[Records from a dataset]

::::

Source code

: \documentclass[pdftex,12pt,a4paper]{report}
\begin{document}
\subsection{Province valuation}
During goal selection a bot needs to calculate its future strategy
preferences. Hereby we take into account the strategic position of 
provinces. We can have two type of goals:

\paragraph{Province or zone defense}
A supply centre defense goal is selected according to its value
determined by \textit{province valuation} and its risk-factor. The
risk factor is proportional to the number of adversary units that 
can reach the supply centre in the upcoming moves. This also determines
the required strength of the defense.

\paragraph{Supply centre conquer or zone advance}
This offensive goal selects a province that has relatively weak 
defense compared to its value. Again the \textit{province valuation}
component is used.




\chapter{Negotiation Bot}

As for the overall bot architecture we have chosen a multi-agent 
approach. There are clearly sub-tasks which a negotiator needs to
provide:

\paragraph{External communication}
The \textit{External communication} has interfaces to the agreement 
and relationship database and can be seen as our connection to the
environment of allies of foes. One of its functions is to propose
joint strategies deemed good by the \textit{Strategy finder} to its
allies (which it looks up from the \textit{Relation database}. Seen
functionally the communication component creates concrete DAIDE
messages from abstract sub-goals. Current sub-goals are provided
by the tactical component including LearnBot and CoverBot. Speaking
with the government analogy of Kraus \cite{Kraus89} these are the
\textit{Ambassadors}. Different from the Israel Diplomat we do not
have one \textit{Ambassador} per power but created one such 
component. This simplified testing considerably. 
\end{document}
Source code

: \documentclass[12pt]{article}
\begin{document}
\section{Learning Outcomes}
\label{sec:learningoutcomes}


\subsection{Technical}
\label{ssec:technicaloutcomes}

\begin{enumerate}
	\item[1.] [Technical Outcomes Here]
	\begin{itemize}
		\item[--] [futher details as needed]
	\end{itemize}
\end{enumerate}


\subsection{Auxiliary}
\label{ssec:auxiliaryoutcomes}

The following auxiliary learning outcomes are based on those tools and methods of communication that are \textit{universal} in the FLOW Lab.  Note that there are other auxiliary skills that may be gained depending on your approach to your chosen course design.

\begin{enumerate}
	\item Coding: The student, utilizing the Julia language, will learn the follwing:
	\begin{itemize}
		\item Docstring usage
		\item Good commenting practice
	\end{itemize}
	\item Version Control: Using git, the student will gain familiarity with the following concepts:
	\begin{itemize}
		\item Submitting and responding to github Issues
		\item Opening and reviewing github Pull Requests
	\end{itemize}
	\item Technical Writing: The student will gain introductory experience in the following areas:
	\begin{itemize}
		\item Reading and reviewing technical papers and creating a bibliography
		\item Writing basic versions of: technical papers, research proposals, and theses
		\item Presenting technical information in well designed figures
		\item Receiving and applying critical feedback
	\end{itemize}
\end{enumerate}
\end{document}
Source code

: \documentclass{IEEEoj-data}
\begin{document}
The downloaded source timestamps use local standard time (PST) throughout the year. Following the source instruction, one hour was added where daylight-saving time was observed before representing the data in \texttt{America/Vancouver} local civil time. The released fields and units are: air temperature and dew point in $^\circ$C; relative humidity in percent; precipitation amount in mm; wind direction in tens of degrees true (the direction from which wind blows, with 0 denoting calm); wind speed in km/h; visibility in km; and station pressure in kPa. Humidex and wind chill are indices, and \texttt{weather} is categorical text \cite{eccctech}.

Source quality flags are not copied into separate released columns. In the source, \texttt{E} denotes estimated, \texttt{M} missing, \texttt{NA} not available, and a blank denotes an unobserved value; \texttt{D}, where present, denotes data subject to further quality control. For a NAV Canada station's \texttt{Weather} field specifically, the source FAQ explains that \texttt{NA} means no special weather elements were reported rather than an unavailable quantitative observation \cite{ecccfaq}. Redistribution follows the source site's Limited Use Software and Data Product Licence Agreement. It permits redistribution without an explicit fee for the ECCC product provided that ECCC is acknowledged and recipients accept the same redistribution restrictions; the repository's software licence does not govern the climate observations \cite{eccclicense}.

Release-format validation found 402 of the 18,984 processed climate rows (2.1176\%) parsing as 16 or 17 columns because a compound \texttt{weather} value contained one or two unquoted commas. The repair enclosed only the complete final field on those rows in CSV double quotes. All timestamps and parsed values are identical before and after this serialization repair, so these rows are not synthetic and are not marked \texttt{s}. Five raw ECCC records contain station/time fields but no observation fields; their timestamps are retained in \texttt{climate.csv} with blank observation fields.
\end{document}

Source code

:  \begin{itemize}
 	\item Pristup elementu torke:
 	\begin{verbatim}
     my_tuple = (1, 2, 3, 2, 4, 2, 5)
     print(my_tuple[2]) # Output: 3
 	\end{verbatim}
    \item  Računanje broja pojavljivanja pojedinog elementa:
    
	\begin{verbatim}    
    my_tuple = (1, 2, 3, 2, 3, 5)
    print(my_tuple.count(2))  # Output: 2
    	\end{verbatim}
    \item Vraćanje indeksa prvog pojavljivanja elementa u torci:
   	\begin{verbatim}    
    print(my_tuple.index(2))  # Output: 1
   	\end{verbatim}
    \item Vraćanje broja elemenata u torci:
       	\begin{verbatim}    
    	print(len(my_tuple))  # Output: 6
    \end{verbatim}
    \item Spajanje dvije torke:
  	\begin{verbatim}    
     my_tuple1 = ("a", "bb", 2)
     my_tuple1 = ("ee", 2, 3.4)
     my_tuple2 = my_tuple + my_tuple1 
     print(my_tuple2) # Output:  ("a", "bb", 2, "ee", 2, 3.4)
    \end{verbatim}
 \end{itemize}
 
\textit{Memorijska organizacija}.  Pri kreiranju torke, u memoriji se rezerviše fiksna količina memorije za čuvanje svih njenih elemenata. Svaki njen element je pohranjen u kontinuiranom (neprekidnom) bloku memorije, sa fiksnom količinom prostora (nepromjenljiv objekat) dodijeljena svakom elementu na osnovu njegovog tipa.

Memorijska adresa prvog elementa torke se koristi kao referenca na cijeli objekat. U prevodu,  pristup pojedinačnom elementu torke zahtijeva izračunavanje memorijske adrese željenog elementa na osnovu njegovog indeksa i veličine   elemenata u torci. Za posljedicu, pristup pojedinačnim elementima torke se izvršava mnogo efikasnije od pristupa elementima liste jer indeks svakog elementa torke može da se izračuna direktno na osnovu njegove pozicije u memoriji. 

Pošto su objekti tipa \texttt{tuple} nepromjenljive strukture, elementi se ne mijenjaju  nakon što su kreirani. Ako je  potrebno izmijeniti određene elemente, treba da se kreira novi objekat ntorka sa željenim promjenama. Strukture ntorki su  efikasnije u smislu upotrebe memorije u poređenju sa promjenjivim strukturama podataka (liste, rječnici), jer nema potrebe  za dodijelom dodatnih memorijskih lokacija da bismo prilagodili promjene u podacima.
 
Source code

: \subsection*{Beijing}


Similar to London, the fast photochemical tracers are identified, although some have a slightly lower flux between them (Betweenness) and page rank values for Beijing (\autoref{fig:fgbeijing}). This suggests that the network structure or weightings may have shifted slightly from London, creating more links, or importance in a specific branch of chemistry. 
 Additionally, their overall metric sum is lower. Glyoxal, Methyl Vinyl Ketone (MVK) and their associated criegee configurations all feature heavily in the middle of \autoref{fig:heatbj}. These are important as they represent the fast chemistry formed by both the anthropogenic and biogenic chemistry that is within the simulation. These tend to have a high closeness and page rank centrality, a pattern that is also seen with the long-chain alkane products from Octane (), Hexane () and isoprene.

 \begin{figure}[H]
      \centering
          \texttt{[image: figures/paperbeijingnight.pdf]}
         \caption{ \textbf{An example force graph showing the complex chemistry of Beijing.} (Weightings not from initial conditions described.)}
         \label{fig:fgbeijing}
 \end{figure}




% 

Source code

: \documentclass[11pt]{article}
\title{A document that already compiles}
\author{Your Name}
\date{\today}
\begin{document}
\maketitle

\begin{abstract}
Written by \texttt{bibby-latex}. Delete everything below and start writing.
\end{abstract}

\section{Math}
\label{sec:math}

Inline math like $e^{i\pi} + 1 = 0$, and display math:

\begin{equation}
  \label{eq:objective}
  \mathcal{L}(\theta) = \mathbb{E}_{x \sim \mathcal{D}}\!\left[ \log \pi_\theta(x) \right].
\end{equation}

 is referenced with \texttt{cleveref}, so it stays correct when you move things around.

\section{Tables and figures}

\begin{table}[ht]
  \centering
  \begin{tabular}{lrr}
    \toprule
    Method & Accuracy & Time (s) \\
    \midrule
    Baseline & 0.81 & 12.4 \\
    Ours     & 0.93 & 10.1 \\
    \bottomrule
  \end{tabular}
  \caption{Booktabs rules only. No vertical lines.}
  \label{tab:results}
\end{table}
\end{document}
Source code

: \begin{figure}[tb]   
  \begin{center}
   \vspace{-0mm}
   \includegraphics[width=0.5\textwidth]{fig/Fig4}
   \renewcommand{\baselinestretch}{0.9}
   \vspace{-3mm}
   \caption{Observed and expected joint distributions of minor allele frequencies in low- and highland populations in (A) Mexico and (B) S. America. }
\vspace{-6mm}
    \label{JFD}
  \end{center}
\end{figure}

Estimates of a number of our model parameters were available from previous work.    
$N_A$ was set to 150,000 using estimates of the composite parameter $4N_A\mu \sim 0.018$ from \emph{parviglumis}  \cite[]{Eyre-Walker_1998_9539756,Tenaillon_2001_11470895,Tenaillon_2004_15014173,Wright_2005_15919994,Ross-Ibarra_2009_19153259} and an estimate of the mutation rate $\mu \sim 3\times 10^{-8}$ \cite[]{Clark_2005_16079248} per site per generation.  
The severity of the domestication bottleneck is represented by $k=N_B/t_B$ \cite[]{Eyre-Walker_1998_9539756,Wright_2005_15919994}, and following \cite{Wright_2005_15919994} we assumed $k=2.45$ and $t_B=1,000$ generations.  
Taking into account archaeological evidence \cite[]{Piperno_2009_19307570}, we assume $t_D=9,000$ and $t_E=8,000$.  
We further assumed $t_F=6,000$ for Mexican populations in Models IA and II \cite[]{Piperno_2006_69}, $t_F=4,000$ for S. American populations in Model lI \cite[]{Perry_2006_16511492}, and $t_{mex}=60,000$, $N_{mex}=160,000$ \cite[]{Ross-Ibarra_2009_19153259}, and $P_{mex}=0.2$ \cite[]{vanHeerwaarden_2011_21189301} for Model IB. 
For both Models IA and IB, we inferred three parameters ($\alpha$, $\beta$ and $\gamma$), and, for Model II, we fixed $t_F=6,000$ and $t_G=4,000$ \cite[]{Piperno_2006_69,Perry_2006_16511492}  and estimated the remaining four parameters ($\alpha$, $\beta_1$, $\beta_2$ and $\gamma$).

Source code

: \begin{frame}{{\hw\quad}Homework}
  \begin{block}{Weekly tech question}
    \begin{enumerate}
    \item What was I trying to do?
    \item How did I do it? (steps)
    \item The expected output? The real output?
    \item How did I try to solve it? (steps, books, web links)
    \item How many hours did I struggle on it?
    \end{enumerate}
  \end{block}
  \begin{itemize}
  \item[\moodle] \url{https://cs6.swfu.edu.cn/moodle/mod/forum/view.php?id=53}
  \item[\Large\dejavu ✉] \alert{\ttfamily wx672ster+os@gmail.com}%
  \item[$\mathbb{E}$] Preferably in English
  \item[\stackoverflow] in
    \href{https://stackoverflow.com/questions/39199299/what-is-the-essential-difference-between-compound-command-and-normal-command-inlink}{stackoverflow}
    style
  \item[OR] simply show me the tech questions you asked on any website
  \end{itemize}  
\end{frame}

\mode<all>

::::

== Brief ==
Give back, word for word, only the lines above from the line holding "The severity of" to the line holding "Taking into account", both included.

== Written answer ==
The severity of the domestication bottleneck is represented by $k=N_B/t_B$ \cite[]{Eyre-Walker_1998_9539756,Wright_2005_15919994}, and following \cite{Wright_2005_15919994} we assumed $k=2.45$ and $t_B=1,000$ generations.  
Taking into account archaeological evidence \cite[]{Piperno_2009_19307570}, we assume $t_D=9,000$ and $t_E=8,000$.  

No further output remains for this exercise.